Assumptions and stereotypes, anecdotes and personal experience can fuel these perceptions among older managers and, yes, even talent professionals. It may surprise you that Millennials want essentially the same things most employees want. Recent studies point to no generational differences in key areas.
A 2012 analysis of 20 studies and 19,691 people found that generation had nothing to do with employees’ job satisfaction, organizational commitment or turnover intentions (Constanza, et al. Journal of Business and Psychology. Generational Differences in Work-Related Attitudes: A Meta-analysis).
An IBM Study (Myths, Exaggerations and Uncomfortable Truths) of 1,784 employees, in 12 countries and from six industries had similar findings, including:
- Millennials have similar career aspirations as other generations; they desire financial security and seniority.
- Millennials don’t really want a trophy; they want a leader who is ethical and fair and they want performance-based recognition and promotions, just like older groups.
- Millennials don’t really want to do everything online and virtually. When learning something new, they want face-to-face interaction.
- Millennials leave their organizations for the same reasons as other generations — to get ahead, enter the fast-lane, to make money.
What We All Want
CCL’s research has also found no differences in what different generations think makes a leader effective.1 We all want a leader who is participative, team-oriented, charismatic and humane-oriented. And — especially relevant for talent-management efforts — we found no differences among generations with regard to attitudes, beliefs and preferences about development and learning at work. We all want on-the-job training, discussion groups, peer feedback, live classroom instruction and one-on-one coaching.

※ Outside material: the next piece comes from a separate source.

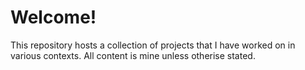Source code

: # Welcome! 
This repository hosts a collection of projects that I have worked on in various contexts. All content is mine unless otherise stated.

What gives the feeling of a generation gap? The level in the organization — your role — is a differentiator. Where you sit in the organization explains employee motivation more than generation2&.
So, how do you develop talent strategies for Millennials?
First, do the same things you know work for you and for other generations. Give support, create opportunities, help find a good match between skills, interests and business needs. And tailor learning and development based on level. Whether a Millennial is an individual contributor, a first-time manager, a high-potential or a proven leader, give them access to relevant programs and experiences that benefit them now, and prepare them to take on something new.
CCL’s Leader Development Roadmap helps you match the right learning at the right time for each leader, whether it’s Leading Self, Leading Others, Leading Managers, Leading The Function, or Leading The Organization. By focusing on the skills critical for success at each level, your organization can see faster results.
1Deal, J. J., Stawiski, S. A. Gentry, W. A., & Cullen, K. L. (2013). What makes a leader effective? U.S. Boomers, Xers, and Millennials weigh in. [White Paper]. Greensboro, NC: Center for Creative Leadership. Research was also conducted in the UK, South Africa and India.
2Deal, J. J., Stawiski, S., Graves, L., Gentry, W. A., Weber, T. J., & Ruderman, M. R. (2013). Motivation at work: Which matters more, generation or managerial level? Consulting Psychology Journal: Practice and Research, 65, 1-16.